4.20.5. Determining cuGetProcAddress Failure Reasons#
There are two types of errors with cuGetProcAddress. Those are (1) API/usage errors and (2) inability to find the driver API requested. The first error type will return error codes from the API via the CUresult return value. Things like passing NULL as the pfn variable or passing invalid flags.
The second error type encodes in the CUdriverProcAddressQueryResult *symbolStatus and can be used to help distinguish potential issues with the driver not being able to find the symbol requested. Take the following example:
// cuDeviceGetExecAffinitySupport was introduced in release CUDA 11.4
#include <cuda.h>
CUdriverProcAddressQueryResult driverStatus;
cudaVersion = ...;
status = cuGetProcAddress("cuDeviceGetExecAffinitySupport", &pfn, cudaVersion, 0, &driverStatus);
if (CUDA_SUCCESS == status) {
if (CU_GET_PROC_ADDRESS_VERSION_NOT_SUFFICIENT == driverStatus) {
printf("We can use the new feature when you upgrade cudaVersion to 11.4, but CUDA driver is good to go!\n");
// Indicating cudaVersion was < 11.4 but run against a CUDA driver >= 11.4
}
else if (CU_GET_PROC_ADDRESS_SYMBOL_NOT_FOUND == driverStatus) {
printf("Please update both CUDA driver and cudaVersion to at least 11.4 to use the new feature!\n");
// Indicating driver is < 11.4 since string not found, doesn't matter what cudaVersion was
}
else if (CU_GET_PROC_ADDRESS_SUCCESS == driverStatus && pfn) {
printf("You're using cudaVersion and CUDA driver >= 11.4, using new feature!\n");
pfn();
}
}
The first case with the return code CU_GET_PROC_ADDRESS_VERSION_NOT_SUFFICIENT indicates that the symbol was found when searching in the CUDA driver but it was added later than the cudaVersion supplied.
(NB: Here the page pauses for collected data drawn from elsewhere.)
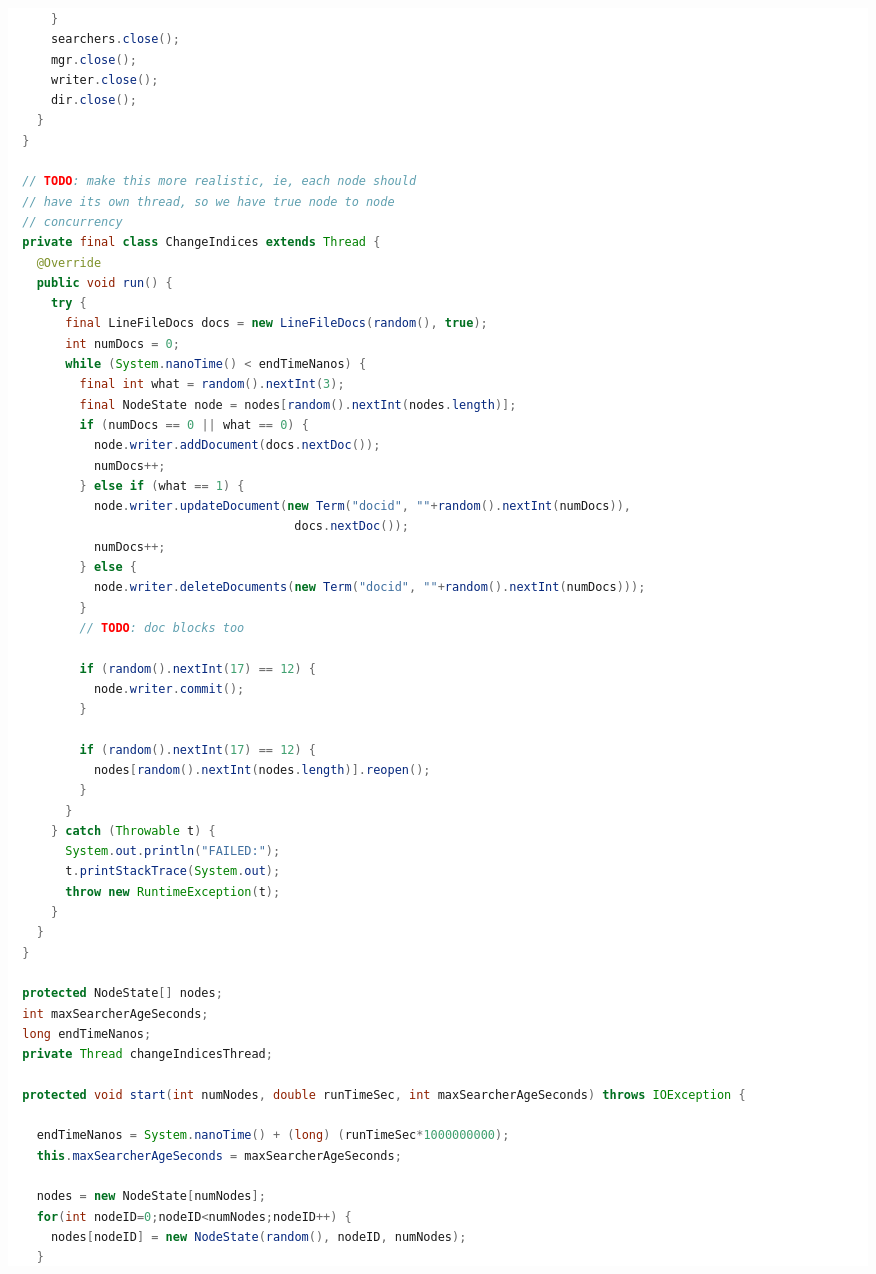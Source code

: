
 ```java
      }
      searchers.close();
      mgr.close();
      writer.close();
      dir.close();
    }
  }

  // TODO: make this more realistic, ie, each node should
  // have its own thread, so we have true node to node
  // concurrency
  private final class ChangeIndices extends Thread {
    @Override
    public void run() {
      try {
        final LineFileDocs docs = new LineFileDocs(random(), true);
        int numDocs = 0;
        while (System.nanoTime() < endTimeNanos) {
          final int what = random().nextInt(3);
          final NodeState node = nodes[random().nextInt(nodes.length)];
          if (numDocs == 0 || what == 0) {
            node.writer.addDocument(docs.nextDoc());
            numDocs++;
          } else if (what == 1) {
            node.writer.updateDocument(new Term("docid", ""+random().nextInt(numDocs)),
                                        docs.nextDoc());
            numDocs++;
          } else {
            node.writer.deleteDocuments(new Term("docid", ""+random().nextInt(numDocs)));
          }
          // TODO: doc blocks too

          if (random().nextInt(17) == 12) {
            node.writer.commit();
          }

          if (random().nextInt(17) == 12) {
            nodes[random().nextInt(nodes.length)].reopen();
          }
        }
      } catch (Throwable t) {
        System.out.println("FAILED:");
        t.printStackTrace(System.out);
        throw new RuntimeException(t);
      }
    }
  }

  protected NodeState[] nodes;
  int maxSearcherAgeSeconds;
  long endTimeNanos;
  private Thread changeIndicesThread;

  protected void start(int numNodes, double runTimeSec, int maxSearcherAgeSeconds) throws IOException {

    endTimeNanos = System.nanoTime() + (long) (runTimeSec*1000000000);
    this.maxSearcherAgeSeconds = maxSearcherAgeSeconds;

    nodes = new NodeState[numNodes];
    for(int nodeID=0;nodeID<numNodes;nodeID++) {
      nodes[nodeID] = new NodeState(random(), nodeID, numNodes);
    }
```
In the example, specifying cudaVersion as anything 11030 or less and when running against a CUDA driver >= CUDA 11.4 would give this result of CU_GET_PROC_ADDRESS_VERSION_NOT_SUFFICIENT. This is because cuDeviceGetExecAffinitySupport was added in CUDA 11.4 (11040).
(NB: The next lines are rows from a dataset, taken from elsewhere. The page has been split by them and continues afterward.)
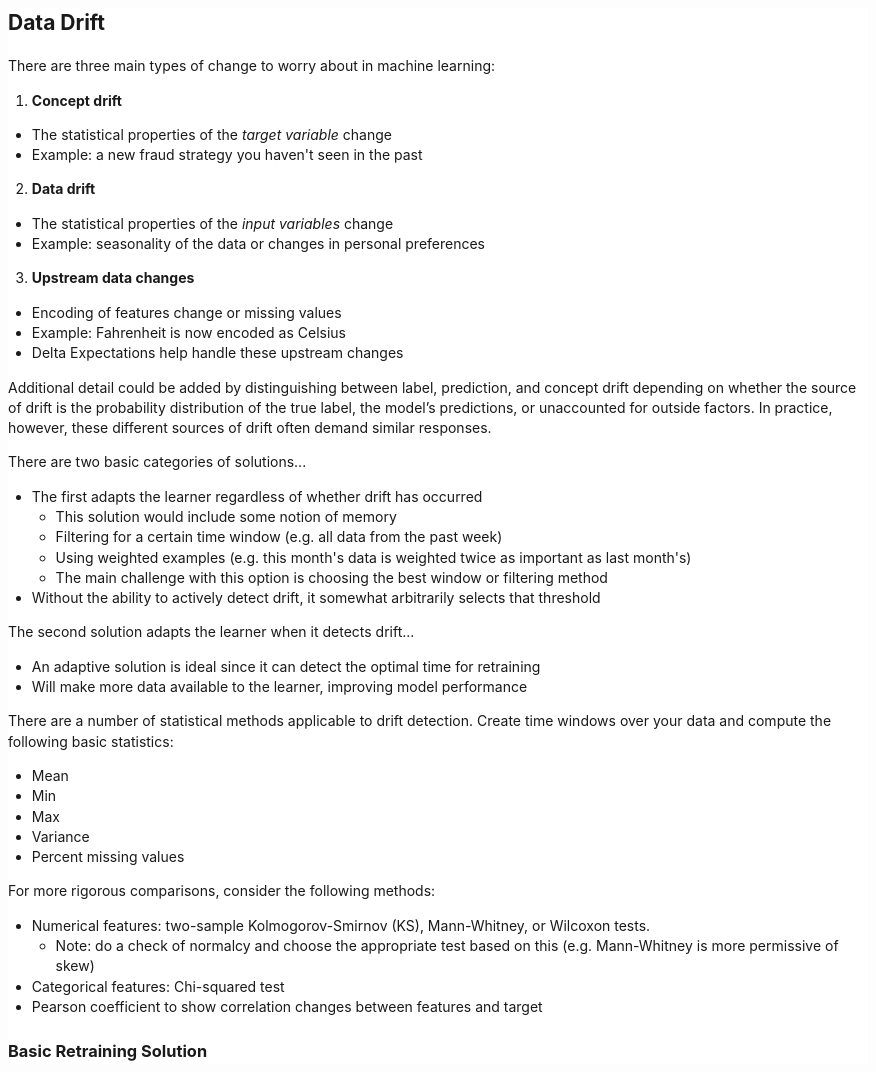 ## Data Drift

There are three main types of change to worry about in machine learning:

1. **Concept drift**

  * The statistical properties of the _target variable_ change
  * Example: a new fraud strategy you haven't seen in the past

2. **Data drift**

  * The statistical properties of the _input variables_ change
  * Example: seasonality of the data or changes in personal preferences

3. **Upstream data changes**

  * Encoding of features change or missing values
  * Example: Fahrenheit is now encoded as Celsius
  * Delta Expectations help handle these upstream changes
  
Additional detail could be added by distinguishing between label, prediction, and concept drift depending on whether the source of drift is the probability distribution of the true label, the model’s predictions, or unaccounted for outside factors. In practice, however, these different sources of drift often demand similar responses.

There are two basic categories of solutions...

* The first adapts the learner regardless of whether drift has occurred
  * This solution would include some notion of memory
  * Filtering for a certain time window (e.g. all data from the past week)
  * Using weighted examples (e.g. this month's data is weighted twice as important as last month's)
  * The main challenge with this option is choosing the best window or filtering method
* Without the ability to actively detect drift, it somewhat arbitrarily selects that threshold

The second solution adapts the learner when it detects drift...

* An adaptive solution is ideal since it can detect the optimal time for retraining
* Will make more data available to the learner, improving model performance


There are a number of statistical methods applicable to drift detection. Create time windows over your data and compute the following basic statistics:

* Mean
* Min
* Max
* Variance
* Percent missing values

For more rigorous comparisons, consider the following methods:

* Numerical features: two-sample Kolmogorov-Smirnov (KS), Mann-Whitney, or Wilcoxon tests.
  * Note: do a check of normalcy and choose the appropriate test based on this (e.g. Mann-Whitney is more permissive of skew) 
* Categorical features: Chi-squared test
* Pearson coefficient to show correlation changes between features and target

### Basic Retraining Solution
The second case with the return code CU_GET_PROC_ADDRESS_SYMBOL_NOT_FOUND indicates that the symbol was not found when searching in the CUDA driver. This can be due to a few reasons such as unsupported CUDA function due to older driver as well as just having a typo. In the latter, similar to the last example if the user had put symbol as CUDeviceGetExecAffinitySupport - notice the capital CU to start the string - cuGetProcAddress would not be able to find the API because the string doesn’t match. In the former case an example might be the user developing an application against a CUDA driver supporting the new API, and deploying the application against an older CUDA driver. Using the last example, if the developer developed against CUDA 11.4 or later but was deployed against a CUDA 11.3 driver, during their development they may have had a successful cuGetProcAddress, but when deploying an application running against a CUDA 11.3 driver the call would no longer work with the CU_GET_PROC_ADDRESS_SYMBOL_NOT_FOUND returned in driverStatus.